Bug #12623
Long timeout for SRV DNS rsolution
| Status: | Accepted | Start date: | 02/14/2012 | |
|---|---|---|---|---|
| Priority: | Normal | Due date: | ||
| Assignee: | - | % Done: | 0% | |
| Category: | network | |||
| Target version: | - | |||
| Affected Puppet version: | development | Branch: | ||
| Keywords: | ||||
Description
This issue has come up for me several times when setting up nodes for acceptance tests. It is probably most easily reproducible with a fresh copy of our CentOS6 VM.

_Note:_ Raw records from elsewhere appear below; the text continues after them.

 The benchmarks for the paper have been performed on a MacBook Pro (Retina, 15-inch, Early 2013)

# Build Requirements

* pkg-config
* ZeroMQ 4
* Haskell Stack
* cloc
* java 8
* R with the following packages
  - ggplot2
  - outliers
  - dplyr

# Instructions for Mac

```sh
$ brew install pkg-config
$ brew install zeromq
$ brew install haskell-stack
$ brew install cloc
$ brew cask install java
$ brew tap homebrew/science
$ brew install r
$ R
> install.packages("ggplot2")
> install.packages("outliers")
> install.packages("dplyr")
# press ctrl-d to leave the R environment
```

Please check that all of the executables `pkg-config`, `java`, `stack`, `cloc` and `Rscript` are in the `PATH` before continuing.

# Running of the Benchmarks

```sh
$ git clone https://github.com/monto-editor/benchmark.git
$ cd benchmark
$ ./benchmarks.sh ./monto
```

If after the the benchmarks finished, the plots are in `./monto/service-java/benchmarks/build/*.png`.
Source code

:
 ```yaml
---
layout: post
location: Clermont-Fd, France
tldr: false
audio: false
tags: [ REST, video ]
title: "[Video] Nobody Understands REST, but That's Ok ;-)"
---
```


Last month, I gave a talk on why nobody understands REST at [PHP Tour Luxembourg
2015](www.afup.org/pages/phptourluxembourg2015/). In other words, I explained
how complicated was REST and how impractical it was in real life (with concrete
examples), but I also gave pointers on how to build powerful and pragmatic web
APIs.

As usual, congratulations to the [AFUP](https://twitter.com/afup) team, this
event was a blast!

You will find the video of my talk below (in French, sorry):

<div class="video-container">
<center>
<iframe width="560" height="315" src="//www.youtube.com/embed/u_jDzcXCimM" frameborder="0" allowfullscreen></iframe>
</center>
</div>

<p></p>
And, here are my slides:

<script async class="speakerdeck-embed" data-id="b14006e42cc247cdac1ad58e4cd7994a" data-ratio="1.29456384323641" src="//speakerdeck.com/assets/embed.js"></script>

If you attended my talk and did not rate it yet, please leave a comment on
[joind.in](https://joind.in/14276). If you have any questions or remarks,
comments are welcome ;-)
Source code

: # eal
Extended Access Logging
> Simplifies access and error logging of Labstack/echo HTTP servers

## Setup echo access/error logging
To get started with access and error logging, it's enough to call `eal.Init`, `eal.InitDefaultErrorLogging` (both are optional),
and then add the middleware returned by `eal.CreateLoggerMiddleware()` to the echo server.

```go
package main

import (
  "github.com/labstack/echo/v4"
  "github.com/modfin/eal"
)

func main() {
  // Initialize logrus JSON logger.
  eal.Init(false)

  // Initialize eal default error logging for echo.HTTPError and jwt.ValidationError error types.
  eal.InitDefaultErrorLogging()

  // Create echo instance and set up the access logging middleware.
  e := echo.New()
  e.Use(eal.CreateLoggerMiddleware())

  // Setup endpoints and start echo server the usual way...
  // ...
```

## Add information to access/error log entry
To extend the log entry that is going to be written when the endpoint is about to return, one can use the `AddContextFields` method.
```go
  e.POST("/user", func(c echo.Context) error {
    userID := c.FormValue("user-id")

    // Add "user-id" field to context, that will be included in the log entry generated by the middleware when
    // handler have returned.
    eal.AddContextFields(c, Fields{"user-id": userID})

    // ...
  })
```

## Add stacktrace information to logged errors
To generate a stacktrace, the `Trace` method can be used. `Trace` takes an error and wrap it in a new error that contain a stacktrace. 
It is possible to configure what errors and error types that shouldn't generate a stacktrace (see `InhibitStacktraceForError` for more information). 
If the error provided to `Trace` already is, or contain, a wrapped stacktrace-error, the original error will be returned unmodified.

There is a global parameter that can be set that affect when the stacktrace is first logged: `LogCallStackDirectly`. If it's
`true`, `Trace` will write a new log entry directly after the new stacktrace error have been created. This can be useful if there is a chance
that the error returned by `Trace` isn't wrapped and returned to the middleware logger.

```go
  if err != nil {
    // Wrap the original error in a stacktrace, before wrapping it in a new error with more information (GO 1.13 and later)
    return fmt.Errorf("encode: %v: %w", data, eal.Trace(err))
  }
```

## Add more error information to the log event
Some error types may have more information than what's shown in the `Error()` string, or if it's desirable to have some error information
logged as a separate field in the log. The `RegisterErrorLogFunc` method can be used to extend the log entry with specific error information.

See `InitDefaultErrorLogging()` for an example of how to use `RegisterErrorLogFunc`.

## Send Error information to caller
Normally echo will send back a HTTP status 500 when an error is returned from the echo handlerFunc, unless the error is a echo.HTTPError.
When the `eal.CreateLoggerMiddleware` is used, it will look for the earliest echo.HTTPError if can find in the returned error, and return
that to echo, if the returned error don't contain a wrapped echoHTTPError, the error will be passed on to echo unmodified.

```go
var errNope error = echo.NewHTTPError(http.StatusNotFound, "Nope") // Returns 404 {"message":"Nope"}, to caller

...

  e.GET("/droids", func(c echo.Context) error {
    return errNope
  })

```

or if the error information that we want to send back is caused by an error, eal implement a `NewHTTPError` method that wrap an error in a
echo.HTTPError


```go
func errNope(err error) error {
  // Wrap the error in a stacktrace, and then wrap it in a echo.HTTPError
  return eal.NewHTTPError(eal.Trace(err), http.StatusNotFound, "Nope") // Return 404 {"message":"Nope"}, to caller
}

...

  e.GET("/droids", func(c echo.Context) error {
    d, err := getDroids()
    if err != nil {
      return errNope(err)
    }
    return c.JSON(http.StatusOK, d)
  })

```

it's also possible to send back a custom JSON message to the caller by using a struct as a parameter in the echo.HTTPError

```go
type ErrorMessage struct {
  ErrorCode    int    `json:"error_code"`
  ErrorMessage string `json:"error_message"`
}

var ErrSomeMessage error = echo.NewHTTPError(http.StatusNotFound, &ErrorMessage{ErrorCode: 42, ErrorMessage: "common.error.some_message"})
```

In /etc/sysconfig/network there is a line that looks like this:
HOSTNAME=pe-centos6.localdomain
This causes facter to return that same string for “fqdn”. Then, when you attempt to use this VM as an agent node for acceptance tests, it blocks for an extremely long time during the 03_ValidateSignCerts phase. Running the offending commands outside of the acceptance test framework:
puppet master --dns_alt_names="puppet,$(hostname -s),$(hostname -f)" --verbose --no-daemonize --logdest=/var/lib/puppet/log/puppetmaster.log --debug --trace
and
puppet agent --test --debug
Will reproduce the slowness, and you’ll see the following in the agent output:
debug: Searching for SRV records for domain: localdomain debug: Found 0 SRV records for: _x-puppet-report._tcp.localdomain
There may be a delay of 5 minutes or more in between those two lines being printed, however.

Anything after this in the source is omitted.